We'll try to think through really carefully which of these, what the risks are. Then we just try to question
- Do we actually believe that? Is that a risk worth taking?
- Do we think we can price it and feel comfortable with it?
Because ultimately, every investment that I get really excited about it's always one where it seems like the founders believe in something that nobody else believes. But somehow they've convinced me of it too, and now I'm starting to believe it.And that's what's really exciting because then you start feeling like okay, we're in this together.
We both believe this crazy thing that nobody else believes. How can we convince the next round of investors? How can we convince them, that actually what we both believe is true? So ultimately, I think that that's the feeling I want to get with the founders that I work with, is that we're kind of in the corner together and taking on the world.
Q: Super exciting. And maybe one of the challenges for early founders that they often, they might not have find the product market fit yet. And they're still exploring different user case in the market verticals. You actually read in the article about how childhood would affect the entrepreneurship. We talked about exploitation and the exhilaration what kind of advice you offer to founders when they're at that stage. And also what kind of growth do you expect from founders within six to 12 months after you make an investment?
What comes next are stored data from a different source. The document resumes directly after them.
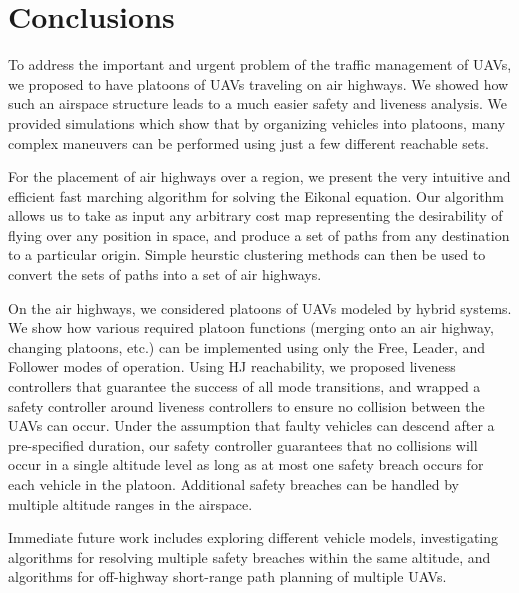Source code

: \section{Conclusions}
To address the important and urgent problem of the traffic management of UAVs, we proposed to have platoons of UAVs traveling on air highways. We showed how such an airspace structure leads to a much easier safety and liveness analysis. We provided simulations which show that by organizing vehicles into platoons, many complex maneuvers can be performed using just a few different reachable sets.

For the placement of air highways over a region, we present the very intuitive and efficient fast marching algorithm for solving the Eikonal equation. Our algorithm allows us to take as input any arbitrary cost map representing the desirability of flying over any position in space, and produce a set of paths from any destination to a particular origin. Simple heurstic clustering methods can then be used to convert the sets of paths into a set of air highways.

On the air highways, we considered platoons of UAVs modeled by hybrid systems. We show how various required platoon functions (merging onto an air highway, changing platoons, etc.) can be implemented using only the Free, Leader, and Follower modes of operation. Using HJ reachability, we proposed liveness controllers that guarantee the success of all mode transitions, and wrapped a safety controller around liveness controllers to ensure no collision between the UAVs can occur. Under the assumption that faulty vehicles can descend after a pre-specified duration, our safety controller guarantees that no collisions will occur in a single altitude level as long as at most one safety breach occurs for each vehicle in the platoon. Additional safety breaches can be handled by multiple altitude ranges in the airspace. 

Immediate future work includes exploring different vehicle models, investigating algorithms for resolving multiple safety breaches within the same altitude, and algorithms for off-highway short-range path planning of multiple UAVs.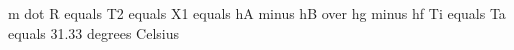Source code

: m dot R equals T2 equals  
X1 equals hA minus hB over hg minus hf  
Ti equals Ta equals 31.33 degrees Celsius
Yeah, so good question. What do you expect post investment? I think that, there's no one size fits all answer to that. I think it completely depends on the specific company and what hypotheses you need to prove. What are the key assumptions or key questions that you need to answer to de-risk about the company.
So it's hard for me to say these are the specific metrics of growth that matter, because I don't think there is an answer like that. Instead, what I would say is, at high level, what matters is, after you raise money, it's a really good time to step back and say, Okay, what must be true?
When we go out and raise our next round of financing, what must be true when we go do that? What must we have proven for it to be a really successful financing and agree on that. Figure out what those things are.
What are the proof points? And what are the KPIs from the evidence from it to those proof points? Figure out what those are, aligned on those and then execute.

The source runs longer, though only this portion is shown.